L’expression de mon cœur #3…

« Tu veilles à la preuve de ton amour…« 

Cœur à Cœur avec Dieu:

Laisse-moi me remémorer cette preuve d’amour extraordinaire qui me plonge en émoi. Quel est cet amour qui amènerait quelqu’un à mourir pour moi ? À peine mourrait-on pour quelqu’un de bien ?

L’insignifiante personne que je suis fut la raison du battement de ton cœur, bien que je sois chargée d’imperfections et de faiblesses. Celle dont les humains regarderaient et se détourneraient, celle qui n’a pu trouver sa place dans le monde des humains, tu lui as fait de la place dans ton cœur.

J’y ai pris place sur ce cœur douillet, si beau, si respirant. Mais je venais avec de la boue et des déchets. Je voulais partir, me retirer face à ce constat, lorsque tu tendis ta main et me saisis, me disant : « Reste, ne pars pas.
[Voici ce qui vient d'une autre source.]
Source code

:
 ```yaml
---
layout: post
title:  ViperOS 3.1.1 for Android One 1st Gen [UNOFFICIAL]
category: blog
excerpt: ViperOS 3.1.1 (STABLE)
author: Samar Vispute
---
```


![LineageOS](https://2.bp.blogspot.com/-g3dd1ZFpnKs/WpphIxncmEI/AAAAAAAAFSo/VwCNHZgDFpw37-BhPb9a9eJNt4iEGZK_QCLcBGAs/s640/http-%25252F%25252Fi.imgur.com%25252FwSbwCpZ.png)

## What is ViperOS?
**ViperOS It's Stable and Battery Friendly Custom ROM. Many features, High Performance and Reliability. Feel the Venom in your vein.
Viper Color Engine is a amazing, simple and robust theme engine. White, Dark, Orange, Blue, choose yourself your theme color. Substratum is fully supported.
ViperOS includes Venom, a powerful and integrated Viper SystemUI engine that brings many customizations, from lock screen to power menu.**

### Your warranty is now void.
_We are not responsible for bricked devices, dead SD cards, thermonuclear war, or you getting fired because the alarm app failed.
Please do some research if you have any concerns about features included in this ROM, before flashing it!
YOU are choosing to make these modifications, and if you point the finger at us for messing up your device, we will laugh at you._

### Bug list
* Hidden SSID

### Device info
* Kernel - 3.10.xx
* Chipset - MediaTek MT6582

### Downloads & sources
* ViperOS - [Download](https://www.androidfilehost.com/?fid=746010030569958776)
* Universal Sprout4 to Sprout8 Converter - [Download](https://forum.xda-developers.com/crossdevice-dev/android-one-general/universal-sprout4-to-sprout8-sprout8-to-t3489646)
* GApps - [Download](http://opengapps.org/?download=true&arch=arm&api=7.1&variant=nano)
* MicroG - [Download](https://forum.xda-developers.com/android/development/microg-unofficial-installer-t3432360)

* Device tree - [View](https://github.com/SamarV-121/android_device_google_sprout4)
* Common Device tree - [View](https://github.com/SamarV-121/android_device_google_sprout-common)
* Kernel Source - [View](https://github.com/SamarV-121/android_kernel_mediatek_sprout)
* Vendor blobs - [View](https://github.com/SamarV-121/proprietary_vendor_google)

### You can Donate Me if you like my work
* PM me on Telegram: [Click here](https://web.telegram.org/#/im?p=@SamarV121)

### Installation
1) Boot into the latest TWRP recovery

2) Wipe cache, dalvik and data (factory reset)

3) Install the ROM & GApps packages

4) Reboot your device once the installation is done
Je t’ai vue dans cette boue et je te veux comme ça. »

Je dis : « Seigneur, mais je suis sale… » Tu me répondis : « Je m’en occupe, je vais te laver. » Tu m’as dit : « Tu es mon amie, je t’aime. » Un ami donne sa vie… Mais qui est cet ami extraordinaire ? Quel est cet amour incompréhensible ? Quel est cet homme qui peut m’aimer de cette manière ? Tu me dis : « Je vais payer ton prix. »

Le fouet sur ton corps t’arrachait la peau. Quand je vois la couronne d’épines enfoncée sur ta tête, laissant le sang couvrir tout ton visage… Quel est cet homme ? Quel est cet amour ?

Tu as été humilié au plus bas. Mettra-t-on à nu un homme pour l’humilier pour rien ? Tu l’as fait à cause de moi. Levant les yeux et fixant mon Sauveur sur la croix, j’entendis sa douce voix dire : « J’ai soif. » Bien que cette douleur aurait pu s’atténuer par du vinaigre, tu refusas de boire, malgré la soif, pour payer la douleur la plus forte qu’il fallait pour moi. Oh, quel amour !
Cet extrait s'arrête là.